++++ Data under study
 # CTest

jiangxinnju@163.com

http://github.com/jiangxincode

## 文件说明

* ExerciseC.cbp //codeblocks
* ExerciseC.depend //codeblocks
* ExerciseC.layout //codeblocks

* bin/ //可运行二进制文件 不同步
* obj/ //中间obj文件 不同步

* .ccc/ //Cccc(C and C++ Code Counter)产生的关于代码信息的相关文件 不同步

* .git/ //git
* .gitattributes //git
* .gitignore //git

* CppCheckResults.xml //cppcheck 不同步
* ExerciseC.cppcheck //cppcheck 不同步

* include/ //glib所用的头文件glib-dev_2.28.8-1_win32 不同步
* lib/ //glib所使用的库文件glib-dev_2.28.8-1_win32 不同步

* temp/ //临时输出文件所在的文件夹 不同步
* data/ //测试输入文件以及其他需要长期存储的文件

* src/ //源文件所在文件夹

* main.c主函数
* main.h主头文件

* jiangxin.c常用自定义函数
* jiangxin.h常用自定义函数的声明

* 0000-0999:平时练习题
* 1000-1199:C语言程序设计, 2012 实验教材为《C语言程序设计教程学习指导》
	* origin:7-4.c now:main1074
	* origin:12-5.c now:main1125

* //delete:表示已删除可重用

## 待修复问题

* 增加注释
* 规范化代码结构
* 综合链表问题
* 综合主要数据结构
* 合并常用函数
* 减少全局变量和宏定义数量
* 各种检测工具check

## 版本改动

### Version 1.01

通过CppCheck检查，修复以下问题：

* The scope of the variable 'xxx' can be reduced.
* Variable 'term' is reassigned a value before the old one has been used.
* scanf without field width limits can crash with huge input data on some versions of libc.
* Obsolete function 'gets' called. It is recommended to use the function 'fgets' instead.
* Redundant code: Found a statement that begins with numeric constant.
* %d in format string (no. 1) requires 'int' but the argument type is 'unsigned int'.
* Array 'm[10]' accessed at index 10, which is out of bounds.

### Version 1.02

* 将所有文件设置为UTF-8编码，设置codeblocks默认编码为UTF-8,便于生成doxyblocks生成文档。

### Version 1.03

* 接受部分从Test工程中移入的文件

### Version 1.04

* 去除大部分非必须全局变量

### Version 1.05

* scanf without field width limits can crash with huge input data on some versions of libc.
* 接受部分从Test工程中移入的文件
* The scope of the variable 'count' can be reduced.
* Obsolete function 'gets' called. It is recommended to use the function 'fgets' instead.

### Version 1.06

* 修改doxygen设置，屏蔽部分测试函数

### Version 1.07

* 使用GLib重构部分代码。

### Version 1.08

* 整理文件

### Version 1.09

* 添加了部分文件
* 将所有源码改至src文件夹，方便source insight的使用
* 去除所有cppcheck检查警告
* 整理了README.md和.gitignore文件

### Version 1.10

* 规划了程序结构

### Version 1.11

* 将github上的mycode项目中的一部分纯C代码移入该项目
++++++++
++++ Data under study
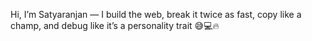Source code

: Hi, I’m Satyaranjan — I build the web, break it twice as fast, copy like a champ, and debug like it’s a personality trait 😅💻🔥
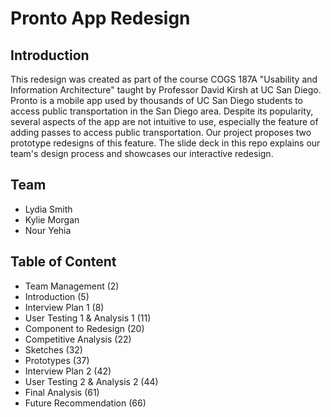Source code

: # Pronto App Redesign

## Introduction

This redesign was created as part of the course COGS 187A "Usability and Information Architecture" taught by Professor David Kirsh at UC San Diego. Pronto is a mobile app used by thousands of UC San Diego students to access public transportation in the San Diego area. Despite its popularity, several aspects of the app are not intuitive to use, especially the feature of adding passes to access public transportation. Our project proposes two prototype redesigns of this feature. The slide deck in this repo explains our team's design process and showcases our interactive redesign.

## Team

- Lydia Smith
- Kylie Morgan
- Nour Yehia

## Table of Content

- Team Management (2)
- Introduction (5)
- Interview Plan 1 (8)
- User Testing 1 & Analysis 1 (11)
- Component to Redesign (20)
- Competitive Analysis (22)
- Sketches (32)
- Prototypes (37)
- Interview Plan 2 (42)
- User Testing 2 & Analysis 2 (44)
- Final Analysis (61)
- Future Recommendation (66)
++++++++
▶ _Task to complete_:
Go through the records above and copy each line where "origin" is found.

▶ _Exercise solution_:
	* origin:7-4.c now:main1074
	* origin:12-5.c now:main1125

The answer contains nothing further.